But surely these people can search their own database already. If you are providing a cheap and easy web interface for them then that is a tangible benefit but could equally be done centrally with a branding for the institution. It doesn't physically have to reside with them and be maintained by them - though that may be the best for many organisations.
I have used this argument for a while already when convincing data providers: by joining GBIF they are not just only making their data available to the community but that they will also benefit of the tools that are appearing for them based on TDWG standards. I think it is a good deal, make your data available and we will help you to improve it with standard tools from the community for no cost.

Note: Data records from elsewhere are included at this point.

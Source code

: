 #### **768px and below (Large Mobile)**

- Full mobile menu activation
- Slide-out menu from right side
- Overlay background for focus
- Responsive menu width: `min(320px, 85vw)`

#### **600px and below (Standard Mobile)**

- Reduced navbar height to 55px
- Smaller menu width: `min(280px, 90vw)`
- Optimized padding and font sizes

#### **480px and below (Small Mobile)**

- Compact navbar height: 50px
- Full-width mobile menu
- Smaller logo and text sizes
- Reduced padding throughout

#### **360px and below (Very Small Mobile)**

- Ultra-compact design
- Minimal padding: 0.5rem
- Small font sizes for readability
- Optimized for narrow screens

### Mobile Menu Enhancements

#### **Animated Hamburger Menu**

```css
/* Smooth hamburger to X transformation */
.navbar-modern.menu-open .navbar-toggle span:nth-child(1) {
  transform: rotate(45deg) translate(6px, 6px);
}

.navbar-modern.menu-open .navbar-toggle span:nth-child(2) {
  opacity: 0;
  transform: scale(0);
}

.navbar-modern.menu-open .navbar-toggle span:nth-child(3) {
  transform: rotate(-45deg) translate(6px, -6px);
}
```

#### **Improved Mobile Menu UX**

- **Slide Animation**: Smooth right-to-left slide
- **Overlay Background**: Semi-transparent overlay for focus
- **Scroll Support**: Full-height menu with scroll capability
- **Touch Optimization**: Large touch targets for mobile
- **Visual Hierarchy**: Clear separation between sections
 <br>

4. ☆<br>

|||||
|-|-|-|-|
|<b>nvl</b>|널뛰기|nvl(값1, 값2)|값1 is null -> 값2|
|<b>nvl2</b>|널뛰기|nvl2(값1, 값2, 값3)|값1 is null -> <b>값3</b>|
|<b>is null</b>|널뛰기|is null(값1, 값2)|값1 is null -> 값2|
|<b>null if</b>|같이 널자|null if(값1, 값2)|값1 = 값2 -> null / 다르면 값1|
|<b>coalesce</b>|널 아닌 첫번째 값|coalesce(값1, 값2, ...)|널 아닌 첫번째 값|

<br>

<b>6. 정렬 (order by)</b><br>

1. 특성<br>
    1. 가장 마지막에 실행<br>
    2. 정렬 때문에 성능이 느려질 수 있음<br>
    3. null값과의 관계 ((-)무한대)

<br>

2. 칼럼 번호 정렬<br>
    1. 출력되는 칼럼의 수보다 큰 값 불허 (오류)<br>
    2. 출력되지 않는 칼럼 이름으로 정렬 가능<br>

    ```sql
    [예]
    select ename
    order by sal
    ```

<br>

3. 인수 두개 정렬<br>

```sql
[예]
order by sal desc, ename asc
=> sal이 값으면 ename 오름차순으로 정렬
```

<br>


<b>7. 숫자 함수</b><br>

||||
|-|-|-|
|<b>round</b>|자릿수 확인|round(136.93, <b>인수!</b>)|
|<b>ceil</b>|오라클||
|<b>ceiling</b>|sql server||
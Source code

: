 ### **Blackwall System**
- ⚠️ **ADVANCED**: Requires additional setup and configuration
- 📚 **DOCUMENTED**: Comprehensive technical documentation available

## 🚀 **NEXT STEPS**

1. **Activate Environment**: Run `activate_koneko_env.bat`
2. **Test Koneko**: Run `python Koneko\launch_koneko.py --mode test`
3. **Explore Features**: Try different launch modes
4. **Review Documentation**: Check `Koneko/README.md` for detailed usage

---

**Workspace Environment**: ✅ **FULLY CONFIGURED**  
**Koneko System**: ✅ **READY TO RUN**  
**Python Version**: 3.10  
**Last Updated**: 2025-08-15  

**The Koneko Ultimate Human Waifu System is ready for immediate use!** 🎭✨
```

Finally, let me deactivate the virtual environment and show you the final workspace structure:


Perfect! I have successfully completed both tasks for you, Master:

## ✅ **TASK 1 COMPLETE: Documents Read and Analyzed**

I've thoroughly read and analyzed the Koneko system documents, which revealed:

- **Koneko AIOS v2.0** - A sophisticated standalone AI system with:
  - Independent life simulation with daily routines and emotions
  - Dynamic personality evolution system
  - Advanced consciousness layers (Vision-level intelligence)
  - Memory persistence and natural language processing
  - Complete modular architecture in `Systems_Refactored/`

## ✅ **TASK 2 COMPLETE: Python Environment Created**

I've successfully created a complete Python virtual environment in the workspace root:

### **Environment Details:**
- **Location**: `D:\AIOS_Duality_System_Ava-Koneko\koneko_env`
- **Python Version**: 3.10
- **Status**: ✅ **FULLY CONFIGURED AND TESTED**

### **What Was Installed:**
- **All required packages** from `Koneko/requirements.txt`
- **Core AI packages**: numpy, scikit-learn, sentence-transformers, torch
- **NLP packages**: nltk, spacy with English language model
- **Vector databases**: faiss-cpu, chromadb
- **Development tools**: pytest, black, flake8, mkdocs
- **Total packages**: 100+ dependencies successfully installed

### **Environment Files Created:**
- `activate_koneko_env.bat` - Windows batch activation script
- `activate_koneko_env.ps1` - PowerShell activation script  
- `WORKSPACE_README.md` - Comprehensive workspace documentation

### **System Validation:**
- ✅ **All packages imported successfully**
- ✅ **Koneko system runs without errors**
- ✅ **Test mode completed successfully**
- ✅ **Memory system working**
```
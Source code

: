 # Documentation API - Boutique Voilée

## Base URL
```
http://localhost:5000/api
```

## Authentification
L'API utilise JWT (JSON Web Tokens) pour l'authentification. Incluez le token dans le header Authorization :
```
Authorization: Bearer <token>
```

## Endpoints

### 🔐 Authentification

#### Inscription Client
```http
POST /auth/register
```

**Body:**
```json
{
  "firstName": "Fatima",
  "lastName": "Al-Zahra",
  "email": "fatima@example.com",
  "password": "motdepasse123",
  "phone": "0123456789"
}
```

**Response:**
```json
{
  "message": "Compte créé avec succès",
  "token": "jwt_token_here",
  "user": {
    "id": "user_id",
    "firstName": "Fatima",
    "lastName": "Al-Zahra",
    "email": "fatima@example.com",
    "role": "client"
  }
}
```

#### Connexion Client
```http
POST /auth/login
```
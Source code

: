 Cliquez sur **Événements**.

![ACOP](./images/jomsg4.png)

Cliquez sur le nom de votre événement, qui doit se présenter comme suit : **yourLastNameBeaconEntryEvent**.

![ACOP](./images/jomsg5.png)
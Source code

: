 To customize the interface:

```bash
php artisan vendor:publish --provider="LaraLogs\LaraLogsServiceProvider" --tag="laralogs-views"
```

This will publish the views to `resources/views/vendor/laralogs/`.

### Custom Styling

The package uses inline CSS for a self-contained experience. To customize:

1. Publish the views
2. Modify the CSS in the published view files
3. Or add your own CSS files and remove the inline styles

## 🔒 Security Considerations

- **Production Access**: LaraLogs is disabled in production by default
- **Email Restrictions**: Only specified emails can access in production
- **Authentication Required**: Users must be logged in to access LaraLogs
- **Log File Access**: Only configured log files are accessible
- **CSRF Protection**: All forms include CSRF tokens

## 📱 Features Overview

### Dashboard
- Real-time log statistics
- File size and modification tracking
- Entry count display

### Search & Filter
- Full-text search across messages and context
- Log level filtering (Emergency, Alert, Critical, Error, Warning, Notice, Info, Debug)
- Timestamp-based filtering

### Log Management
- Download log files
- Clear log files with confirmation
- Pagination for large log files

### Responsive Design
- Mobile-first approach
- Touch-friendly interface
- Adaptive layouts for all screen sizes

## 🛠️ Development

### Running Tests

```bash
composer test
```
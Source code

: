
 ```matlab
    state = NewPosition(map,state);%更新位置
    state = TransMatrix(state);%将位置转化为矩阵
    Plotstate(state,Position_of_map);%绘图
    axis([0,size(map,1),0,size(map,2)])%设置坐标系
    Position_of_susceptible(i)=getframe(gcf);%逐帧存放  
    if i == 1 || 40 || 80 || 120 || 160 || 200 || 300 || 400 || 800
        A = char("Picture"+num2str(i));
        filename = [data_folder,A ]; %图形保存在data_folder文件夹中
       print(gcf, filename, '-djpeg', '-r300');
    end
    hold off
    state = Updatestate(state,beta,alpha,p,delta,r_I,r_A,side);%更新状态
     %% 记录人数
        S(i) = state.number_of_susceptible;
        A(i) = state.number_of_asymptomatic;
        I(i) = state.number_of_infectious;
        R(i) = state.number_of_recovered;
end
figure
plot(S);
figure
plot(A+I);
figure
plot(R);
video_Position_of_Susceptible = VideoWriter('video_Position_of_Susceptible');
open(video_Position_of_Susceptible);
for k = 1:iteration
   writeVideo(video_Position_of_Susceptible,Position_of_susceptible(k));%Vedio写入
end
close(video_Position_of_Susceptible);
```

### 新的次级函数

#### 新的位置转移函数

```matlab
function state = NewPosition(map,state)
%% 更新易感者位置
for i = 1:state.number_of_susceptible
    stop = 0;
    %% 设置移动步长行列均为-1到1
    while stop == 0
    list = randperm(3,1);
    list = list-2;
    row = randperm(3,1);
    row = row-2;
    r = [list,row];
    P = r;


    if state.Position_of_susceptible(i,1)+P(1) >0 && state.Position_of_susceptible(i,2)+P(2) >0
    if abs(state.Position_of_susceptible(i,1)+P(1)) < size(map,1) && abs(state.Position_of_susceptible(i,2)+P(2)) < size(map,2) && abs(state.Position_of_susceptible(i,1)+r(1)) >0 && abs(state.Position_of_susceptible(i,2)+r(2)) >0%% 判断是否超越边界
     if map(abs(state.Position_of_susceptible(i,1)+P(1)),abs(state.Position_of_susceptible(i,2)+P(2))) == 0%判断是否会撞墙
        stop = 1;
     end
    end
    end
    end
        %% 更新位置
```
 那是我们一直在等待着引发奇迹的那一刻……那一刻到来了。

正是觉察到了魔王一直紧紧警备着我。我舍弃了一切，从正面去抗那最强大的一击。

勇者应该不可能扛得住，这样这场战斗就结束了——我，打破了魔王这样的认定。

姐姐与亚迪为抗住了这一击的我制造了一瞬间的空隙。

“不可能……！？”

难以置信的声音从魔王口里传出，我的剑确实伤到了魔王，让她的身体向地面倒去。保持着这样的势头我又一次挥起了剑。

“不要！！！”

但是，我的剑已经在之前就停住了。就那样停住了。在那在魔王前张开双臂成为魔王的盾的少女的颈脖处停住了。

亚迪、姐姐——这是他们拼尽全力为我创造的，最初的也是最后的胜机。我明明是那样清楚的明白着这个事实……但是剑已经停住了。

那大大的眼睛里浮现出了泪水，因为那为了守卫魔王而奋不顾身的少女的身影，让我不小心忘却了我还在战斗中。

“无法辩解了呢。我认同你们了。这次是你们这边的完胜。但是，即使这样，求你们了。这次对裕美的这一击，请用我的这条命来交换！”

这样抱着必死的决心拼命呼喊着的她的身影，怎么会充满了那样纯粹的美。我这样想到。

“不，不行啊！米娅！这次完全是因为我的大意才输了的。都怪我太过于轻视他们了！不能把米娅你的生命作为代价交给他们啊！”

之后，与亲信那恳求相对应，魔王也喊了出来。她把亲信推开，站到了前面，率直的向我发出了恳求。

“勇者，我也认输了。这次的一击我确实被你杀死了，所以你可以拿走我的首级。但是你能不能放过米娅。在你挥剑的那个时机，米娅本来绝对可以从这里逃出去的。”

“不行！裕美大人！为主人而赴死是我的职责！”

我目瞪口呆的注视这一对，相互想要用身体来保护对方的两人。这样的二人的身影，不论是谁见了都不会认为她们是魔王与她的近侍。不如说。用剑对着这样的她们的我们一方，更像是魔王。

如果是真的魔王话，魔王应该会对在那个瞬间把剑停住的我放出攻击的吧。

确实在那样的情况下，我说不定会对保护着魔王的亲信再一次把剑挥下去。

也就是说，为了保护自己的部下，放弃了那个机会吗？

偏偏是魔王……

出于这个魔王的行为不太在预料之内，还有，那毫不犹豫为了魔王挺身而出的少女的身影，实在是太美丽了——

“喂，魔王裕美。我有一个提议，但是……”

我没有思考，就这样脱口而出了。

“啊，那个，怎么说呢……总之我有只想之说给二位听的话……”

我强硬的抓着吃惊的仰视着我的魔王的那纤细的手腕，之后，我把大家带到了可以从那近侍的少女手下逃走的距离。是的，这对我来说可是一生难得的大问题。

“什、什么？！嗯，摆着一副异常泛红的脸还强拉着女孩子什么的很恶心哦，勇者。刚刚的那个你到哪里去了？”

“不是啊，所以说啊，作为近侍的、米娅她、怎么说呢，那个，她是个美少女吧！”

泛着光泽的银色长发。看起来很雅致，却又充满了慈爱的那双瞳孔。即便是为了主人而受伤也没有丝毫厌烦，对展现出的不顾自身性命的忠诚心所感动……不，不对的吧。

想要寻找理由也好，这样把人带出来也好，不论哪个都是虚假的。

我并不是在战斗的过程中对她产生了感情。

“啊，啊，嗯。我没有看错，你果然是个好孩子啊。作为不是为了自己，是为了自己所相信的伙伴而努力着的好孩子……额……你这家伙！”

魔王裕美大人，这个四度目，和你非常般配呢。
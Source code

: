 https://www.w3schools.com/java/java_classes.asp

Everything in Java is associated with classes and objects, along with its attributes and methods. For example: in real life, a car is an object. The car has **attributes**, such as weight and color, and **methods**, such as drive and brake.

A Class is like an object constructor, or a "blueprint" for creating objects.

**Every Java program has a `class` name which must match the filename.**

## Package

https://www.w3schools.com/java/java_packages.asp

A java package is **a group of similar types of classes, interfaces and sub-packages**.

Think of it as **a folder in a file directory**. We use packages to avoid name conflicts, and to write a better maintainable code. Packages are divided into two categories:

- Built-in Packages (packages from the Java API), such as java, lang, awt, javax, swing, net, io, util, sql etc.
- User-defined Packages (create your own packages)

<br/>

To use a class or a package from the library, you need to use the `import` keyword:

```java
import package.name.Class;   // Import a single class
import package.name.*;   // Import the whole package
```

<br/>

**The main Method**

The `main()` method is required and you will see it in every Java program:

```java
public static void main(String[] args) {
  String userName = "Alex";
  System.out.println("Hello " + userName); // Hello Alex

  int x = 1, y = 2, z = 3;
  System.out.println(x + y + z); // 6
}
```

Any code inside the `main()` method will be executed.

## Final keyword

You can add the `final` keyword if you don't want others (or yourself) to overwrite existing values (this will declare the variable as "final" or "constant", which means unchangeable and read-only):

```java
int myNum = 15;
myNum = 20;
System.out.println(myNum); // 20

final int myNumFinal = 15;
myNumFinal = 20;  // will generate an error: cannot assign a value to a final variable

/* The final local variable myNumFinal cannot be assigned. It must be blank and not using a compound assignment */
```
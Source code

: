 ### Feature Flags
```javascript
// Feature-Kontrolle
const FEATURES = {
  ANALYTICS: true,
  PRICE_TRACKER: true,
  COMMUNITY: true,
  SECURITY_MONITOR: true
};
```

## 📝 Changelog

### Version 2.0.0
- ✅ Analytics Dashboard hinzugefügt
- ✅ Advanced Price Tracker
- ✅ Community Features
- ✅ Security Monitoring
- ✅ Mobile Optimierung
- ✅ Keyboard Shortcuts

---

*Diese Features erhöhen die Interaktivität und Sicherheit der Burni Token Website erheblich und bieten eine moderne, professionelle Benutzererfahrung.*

This is just as available if the indexing is outsourced from the data owner I believe but is difficult to discuss abstractly here.
There is also many people who do not want to share their data, specially researches, and that can also benefit from our software and standards without having to participate in any network. If we create good and useful software they might consider using it to handle their data and at some point maybe open it to the public.
That might be a really nice side effect of our activities but as it is based on serendipity (or good karma perhaps!) is not something that we can plan for.
This is also somehow related to what I call the OAI "model" versus the OGC "model". The OAI is helping and promoting the accessibility to data in distributed databases while the OGC is an organism just promoting the interoperability of applications. While the OAI is focus on making the accessibility to the data as good as possible (to set up value-added services on top of cache databases) the OGC community is working on making software interoperable, extensible and open to new uses that they might not know now.
I am not sure that either approach works in isolation. If I want to define a GML application schema that contains a definition of a bridge in it, for example, I am not sure how I relate this to all the other people who have defined (or may define in the future) bridge-like things. How do I write an application that will 'understand' not only my bridge feature but also any other features out there that are bridge-like but that I am not aware of just now. I can see how we get interoperability if we all agree to use the same Application Schema and I can see that we can use the same software for multiple Application Schemas but we want *data *interoperability not just *software *interoperability
Here is an example: The British Ordnance Survey have their own GML Application Schema and it defines a "FerryLink" that extends from their own abstract feature type and back to GML feature. So I can treat it like a GML feature in an application - very useful - this is software interoperability. Trouble is I have no way of knowing that it is to do with ferries and water or anything useful about it unless I can read English - which machines don't. (Incidentally there is no documentation in the schema so I can't retrieve it and display it to the user automatically either). Presumably another mapping agency is also encoding ferry links. In fact the instances of ferry routes that are encoded using this schema may join the UK to countries that use different GML Application Schemas to define the *same *physical ferry links!
My understanding is that the GML model does not give me a way to discover this or express it once I know that there are two ways of talking about the same physical objects.
You can get the OS application schemas here:
http://www.ordnancesurvey.co.uk/oswebsite/xml/schema/index.html
My knowledge of OGC standards is limited but I may be wrong on this so stand to be corrected.
We are building a global system so we have to be able to reconcile different encodings of the same object types. GML does not solve this problem but might be useful in other ways. The OAI standards may be useful for finding stuff.
I want to think that GBIF is like the OAI and that instead of creating their own technology to achieve their goals is using TDWG. I tend to think of TDWG more like OGC in the other hand. So, GBIF is just one user of TDWG work.
So my vote goes for more sophisticated data providers that allow us to construct more things on top of them without having to consider GBIF at all. TAPIR looks fine to me for this task, even more if complemented with the TAPIR "Lite" idea for providers that just want to contribute to GBIF.
I am sure we need both fat and thin providers but I also think we need to define the roles played by different actors within the network more formally - which I think we will in the near future.
Some good points,
Roger
Best regards,
Javier.